Work order
Use the entries below to count the lines that hold the word "reason"; answer with the number only.
:: Given entries ::
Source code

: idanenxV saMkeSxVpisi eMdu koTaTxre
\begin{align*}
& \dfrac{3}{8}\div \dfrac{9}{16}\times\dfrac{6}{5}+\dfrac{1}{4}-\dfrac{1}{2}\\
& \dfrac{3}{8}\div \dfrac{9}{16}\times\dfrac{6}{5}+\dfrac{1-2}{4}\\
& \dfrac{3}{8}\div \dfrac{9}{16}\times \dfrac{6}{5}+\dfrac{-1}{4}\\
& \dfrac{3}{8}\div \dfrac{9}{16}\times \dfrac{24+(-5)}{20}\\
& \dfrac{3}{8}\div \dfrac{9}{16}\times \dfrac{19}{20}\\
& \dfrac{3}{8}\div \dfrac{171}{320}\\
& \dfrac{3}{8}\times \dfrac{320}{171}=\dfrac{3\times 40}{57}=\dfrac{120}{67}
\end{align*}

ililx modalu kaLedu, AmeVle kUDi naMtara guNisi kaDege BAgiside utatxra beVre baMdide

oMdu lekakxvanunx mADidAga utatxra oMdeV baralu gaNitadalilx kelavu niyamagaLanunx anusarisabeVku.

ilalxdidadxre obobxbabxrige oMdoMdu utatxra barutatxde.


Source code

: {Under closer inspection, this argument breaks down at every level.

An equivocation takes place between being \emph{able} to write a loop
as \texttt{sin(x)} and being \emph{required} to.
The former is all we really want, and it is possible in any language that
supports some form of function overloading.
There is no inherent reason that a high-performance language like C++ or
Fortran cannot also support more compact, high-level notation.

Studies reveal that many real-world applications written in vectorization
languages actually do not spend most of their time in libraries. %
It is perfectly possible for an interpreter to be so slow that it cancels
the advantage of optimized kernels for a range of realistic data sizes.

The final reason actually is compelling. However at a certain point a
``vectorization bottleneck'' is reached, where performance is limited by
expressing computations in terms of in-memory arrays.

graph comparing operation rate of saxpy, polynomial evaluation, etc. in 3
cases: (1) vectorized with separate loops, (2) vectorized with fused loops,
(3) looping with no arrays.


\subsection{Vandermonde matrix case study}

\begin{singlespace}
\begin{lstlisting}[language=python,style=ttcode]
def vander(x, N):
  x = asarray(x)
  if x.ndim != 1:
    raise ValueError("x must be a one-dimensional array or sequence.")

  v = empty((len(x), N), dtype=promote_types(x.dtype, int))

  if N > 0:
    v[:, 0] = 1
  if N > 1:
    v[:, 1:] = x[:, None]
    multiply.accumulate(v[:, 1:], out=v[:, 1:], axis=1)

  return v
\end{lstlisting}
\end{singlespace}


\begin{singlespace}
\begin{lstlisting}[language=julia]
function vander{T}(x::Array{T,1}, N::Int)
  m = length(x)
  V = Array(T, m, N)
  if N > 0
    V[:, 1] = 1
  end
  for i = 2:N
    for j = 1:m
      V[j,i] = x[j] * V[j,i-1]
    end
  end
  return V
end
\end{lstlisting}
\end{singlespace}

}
:::
The completed task
2